> _ACTION ITEM_:
Look through the data below for the line with "- Code centralisé", and transcribe it exactly together with each line after it up to and including the line with "## 📚 Migration". Give nothing else.

> _ENTRIES SHOWN_:
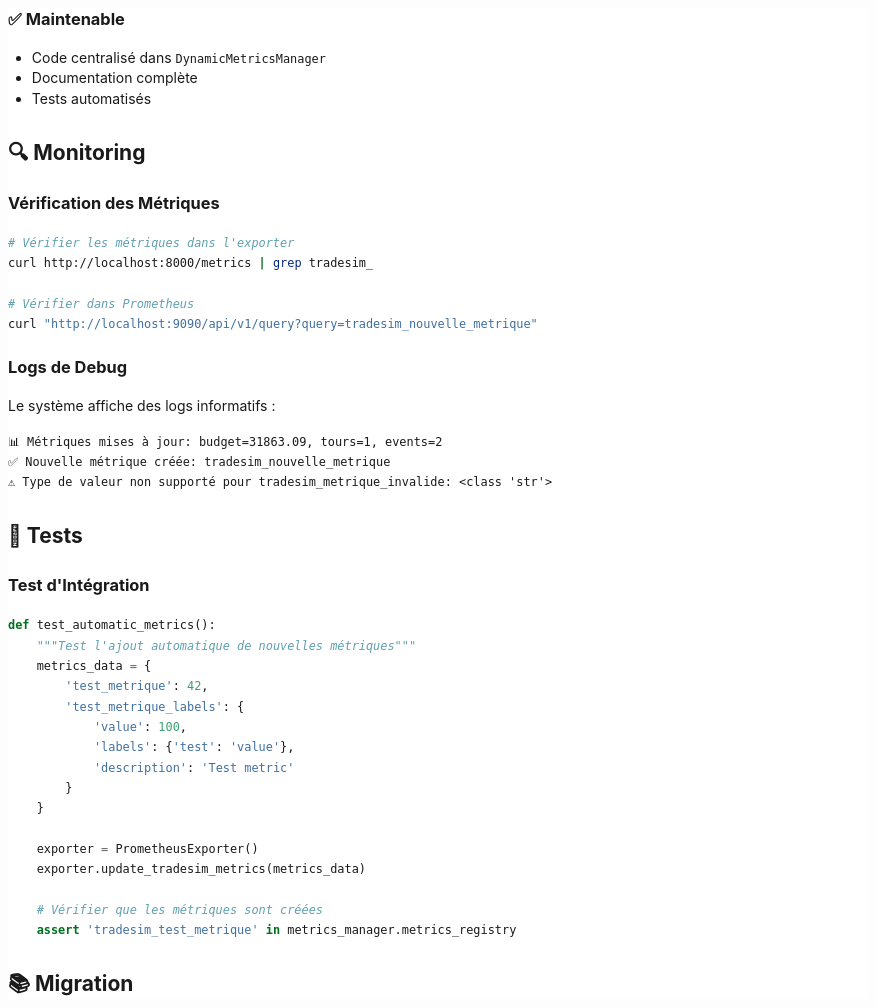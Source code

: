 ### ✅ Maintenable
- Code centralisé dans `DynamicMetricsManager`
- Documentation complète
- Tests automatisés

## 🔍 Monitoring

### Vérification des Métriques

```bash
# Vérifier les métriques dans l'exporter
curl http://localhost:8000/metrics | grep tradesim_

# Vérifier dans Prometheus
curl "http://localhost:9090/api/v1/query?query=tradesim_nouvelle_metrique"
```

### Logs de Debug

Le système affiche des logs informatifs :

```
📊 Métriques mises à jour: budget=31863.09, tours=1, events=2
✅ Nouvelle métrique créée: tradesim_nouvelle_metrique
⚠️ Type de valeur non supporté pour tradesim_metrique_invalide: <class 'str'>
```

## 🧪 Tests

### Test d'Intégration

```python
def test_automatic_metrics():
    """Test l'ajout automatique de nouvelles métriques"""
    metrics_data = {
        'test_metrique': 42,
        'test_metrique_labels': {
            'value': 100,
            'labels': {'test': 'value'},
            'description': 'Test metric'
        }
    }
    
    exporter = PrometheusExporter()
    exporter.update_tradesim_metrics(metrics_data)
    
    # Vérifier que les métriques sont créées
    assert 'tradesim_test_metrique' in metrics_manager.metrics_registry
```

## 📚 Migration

--

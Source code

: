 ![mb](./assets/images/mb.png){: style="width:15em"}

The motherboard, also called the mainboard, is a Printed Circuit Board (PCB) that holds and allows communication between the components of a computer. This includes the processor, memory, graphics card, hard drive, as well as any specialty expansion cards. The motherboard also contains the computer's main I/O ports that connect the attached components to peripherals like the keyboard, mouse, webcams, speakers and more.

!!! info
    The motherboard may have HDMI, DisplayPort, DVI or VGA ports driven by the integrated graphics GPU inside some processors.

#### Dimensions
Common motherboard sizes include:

==

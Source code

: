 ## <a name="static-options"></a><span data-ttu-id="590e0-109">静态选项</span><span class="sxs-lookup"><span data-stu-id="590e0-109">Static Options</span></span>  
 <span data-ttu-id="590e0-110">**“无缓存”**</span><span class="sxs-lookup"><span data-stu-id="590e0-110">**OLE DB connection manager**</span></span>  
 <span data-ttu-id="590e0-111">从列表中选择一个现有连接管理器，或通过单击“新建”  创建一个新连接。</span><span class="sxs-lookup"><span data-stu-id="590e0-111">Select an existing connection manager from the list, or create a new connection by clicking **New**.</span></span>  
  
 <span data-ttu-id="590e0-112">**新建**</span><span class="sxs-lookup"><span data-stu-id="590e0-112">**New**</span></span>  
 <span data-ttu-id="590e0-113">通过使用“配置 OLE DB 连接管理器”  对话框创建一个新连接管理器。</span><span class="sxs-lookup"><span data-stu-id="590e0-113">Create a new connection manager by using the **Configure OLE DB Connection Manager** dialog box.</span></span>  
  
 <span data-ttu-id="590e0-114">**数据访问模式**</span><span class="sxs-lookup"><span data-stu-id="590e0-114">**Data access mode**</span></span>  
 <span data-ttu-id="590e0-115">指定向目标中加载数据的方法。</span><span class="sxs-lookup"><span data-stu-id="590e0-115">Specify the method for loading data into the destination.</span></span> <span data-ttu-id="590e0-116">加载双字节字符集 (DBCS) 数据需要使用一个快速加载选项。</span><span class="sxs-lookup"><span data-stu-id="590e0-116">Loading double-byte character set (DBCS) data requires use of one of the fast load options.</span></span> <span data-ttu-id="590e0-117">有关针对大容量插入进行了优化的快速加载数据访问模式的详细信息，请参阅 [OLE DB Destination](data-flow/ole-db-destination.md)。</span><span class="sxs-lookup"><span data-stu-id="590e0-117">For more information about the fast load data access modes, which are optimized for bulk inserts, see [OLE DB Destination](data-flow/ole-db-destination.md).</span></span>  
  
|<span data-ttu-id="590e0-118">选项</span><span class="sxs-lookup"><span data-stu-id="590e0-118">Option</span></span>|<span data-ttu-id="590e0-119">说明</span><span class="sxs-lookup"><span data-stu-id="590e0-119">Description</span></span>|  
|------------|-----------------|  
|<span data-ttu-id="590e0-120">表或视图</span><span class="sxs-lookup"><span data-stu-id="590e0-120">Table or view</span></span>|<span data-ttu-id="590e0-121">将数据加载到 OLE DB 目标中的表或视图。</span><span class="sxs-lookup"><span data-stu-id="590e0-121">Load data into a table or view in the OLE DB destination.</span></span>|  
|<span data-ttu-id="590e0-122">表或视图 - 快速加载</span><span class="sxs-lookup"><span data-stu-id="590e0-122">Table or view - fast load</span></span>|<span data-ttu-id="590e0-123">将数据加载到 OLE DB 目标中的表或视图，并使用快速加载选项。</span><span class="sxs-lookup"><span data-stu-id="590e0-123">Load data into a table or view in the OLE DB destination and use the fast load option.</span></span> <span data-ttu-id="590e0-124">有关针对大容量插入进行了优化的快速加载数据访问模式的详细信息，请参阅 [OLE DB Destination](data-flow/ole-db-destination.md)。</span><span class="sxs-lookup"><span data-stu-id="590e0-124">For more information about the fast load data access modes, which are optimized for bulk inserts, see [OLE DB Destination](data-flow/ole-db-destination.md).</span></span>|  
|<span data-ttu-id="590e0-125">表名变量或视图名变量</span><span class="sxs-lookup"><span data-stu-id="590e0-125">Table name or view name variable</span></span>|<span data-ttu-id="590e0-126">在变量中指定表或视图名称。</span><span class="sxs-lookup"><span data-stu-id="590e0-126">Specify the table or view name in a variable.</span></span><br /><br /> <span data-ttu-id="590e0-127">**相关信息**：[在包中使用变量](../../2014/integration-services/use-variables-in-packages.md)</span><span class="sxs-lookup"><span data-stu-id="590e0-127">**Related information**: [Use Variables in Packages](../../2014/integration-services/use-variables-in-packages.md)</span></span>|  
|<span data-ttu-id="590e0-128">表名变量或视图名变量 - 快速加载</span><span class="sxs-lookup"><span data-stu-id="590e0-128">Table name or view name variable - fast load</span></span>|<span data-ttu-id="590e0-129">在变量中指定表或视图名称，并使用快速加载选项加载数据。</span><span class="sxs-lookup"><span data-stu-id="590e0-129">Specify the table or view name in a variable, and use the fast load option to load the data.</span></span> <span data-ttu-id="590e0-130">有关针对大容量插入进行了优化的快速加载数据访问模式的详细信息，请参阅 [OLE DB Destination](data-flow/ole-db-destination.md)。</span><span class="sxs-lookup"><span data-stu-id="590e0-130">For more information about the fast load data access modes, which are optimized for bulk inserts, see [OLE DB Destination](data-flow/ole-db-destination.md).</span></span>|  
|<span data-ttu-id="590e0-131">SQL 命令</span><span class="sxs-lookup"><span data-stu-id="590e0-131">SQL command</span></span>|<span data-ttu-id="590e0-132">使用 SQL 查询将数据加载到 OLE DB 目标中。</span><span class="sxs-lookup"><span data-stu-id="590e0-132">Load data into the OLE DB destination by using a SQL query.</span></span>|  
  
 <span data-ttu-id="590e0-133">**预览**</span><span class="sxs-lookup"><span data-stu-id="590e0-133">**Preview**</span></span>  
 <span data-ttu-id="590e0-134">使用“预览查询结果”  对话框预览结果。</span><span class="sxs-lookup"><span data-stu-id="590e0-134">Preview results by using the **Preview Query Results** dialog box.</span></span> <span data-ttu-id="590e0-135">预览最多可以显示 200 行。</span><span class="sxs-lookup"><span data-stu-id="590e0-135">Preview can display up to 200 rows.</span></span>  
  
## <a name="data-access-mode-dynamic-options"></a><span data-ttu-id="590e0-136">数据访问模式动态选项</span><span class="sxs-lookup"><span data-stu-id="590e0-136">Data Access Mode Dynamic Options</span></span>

> _RESPONSE_:
- Code centralisé dans `DynamicMetricsManager`
- Documentation complète
- Tests automatisés

## 🔍 Monitoring

### Vérification des Métriques

```bash
# Vérifier les métriques dans l'exporter
curl http://localhost:8000/metrics | grep tradesim_

# Vérifier dans Prometheus
curl "http://localhost:9090/api/v1/query?query=tradesim_nouvelle_metrique"
```

### Logs de Debug

Le système affiche des logs informatifs :

```
📊 Métriques mises à jour: budget=31863.09, tours=1, events=2
✅ Nouvelle métrique créée: tradesim_nouvelle_metrique
⚠️ Type de valeur non supporté pour tradesim_metrique_invalide: <class 'str'>
```

## 🧪 Tests

### Test d'Intégration

```python
def test_automatic_metrics():
    """Test l'ajout automatique de nouvelles métriques"""
    metrics_data = {
        'test_metrique': 42,
        'test_metrique_labels': {
            'value': 100,
            'labels': {'test': 'value'},
            'description': 'Test metric'
        }
    }
    
    exporter = PrometheusExporter()
    exporter.update_tradesim_metrics(metrics_data)
    
    # Vérifier que les métriques sont créées
    assert 'tradesim_test_metrique' in metrics_manager.metrics_registry
```

## 📚 Migration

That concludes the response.